REPUBLIKA.CO.ID, JAKARTA -- Fatwa haram atas penggunaan sound horeg telah mencuat dari kalangan pesantren, khususnya Pondok Pesantren (Ponpes) Besuk di Kabupaten Pasuruan, Jawa Timur (Jatim). Pimpinan Wilayah Nahdlatul Ulama (PWNU) Jatim menyatakan belum bisa merespons terbitnya fatwa tersebut.
Wakil Sekretaris PWNU Jatim Haikal Atiq Zamzami mengatakan, pihaknya masih melakukan koordinasi internal sebelum memberikan sikap resmi atas fatwa tersebut. Dengan demikian, belum dapat dipastikan, apakah PWNU mendukung atau tidak fatwa yang dikeluarkan dalam Forum Satu Muharram 1447 H itu.
"Kami koordinasikan dulu di internal PW, ya Mas. Ini teman-teman lain juga masih menunggu. Nanti kami update Mas jika sudah ada official statement-nya," ujar Haikal saat dihubungi Republika dari Jakarta, Senin (7/7/2025).
Sebelumnya, Forum Satu Muharram 1447 H yang digelar Ponpes Besuk menetapkan status haram atas penggunaan sound horeg, yakni hiburan keliling yang menggunakan tata suara (sound system) dengan volume tinggi dan sering disertai tarian tak senonoh. Fatwa itu pun ditetapkan setelah melalui kajian dalam forum bahtsul masail.
Rektor Ma'had Aly Ponpes Besuk KH Muhib Aman Ali menjelaskan, fatwa ini bukan tanpa dasar.
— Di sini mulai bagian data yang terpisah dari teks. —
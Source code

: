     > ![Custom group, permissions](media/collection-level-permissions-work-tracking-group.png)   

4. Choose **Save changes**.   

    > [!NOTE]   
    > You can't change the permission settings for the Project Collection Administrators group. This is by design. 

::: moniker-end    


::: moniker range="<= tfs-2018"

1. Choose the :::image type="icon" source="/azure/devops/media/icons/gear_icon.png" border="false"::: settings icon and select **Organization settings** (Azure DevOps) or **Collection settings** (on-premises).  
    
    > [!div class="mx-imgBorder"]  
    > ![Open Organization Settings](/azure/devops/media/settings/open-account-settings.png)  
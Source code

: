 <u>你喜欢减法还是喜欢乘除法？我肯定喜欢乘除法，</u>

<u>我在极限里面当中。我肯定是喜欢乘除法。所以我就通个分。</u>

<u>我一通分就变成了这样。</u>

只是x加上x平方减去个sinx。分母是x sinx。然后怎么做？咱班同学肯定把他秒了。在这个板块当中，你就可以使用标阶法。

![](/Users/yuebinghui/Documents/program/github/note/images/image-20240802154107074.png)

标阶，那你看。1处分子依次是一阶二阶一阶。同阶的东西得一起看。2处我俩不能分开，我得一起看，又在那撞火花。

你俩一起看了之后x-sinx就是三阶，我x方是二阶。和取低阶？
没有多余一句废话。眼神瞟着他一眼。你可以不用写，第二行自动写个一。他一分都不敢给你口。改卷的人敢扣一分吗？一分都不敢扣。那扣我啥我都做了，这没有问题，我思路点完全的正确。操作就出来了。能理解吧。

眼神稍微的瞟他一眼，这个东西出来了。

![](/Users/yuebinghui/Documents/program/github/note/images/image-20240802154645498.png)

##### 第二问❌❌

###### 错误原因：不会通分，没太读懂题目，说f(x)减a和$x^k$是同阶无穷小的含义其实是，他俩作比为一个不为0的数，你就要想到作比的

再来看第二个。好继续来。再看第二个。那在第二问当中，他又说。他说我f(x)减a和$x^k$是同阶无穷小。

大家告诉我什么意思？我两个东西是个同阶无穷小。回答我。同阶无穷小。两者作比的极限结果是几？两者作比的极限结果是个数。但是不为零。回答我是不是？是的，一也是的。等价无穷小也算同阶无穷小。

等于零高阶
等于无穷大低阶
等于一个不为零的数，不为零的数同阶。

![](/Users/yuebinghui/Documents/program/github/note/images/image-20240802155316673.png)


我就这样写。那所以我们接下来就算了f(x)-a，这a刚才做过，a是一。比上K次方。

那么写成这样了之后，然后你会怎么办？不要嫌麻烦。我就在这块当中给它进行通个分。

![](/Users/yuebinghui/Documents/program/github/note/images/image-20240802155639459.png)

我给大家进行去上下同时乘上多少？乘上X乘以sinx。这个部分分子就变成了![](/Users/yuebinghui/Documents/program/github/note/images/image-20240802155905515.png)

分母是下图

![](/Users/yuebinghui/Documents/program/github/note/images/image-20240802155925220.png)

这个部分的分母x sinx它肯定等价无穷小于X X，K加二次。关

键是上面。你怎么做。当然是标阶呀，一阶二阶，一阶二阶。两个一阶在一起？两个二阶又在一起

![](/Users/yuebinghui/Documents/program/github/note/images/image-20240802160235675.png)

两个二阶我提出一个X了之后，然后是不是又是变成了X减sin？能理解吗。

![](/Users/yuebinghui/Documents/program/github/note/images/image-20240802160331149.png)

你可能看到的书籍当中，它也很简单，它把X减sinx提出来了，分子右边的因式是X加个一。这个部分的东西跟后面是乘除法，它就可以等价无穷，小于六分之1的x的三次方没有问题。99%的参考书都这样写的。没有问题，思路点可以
Menurut Rais Syuriah Pengurus Besar Nahdlatul Ulama (PBNU) ini, fenomena sound horeg makin meresahkan masyarakat, terutama di daerah Pasuruan dan Malang, pasca-pandemi Covid-19.
Melalui forum bahtsul masail, para kiai merumuskan tiga alasan utama pengharaman sound horeg. Pertama, suara yang mengganggu dan menyakiti masyarakat. Kedua, itu mempertontonkan konten hiburan yang mengandung kemungkaran. Terakhir, adanya dampak negatif terhadap moral generasi muda.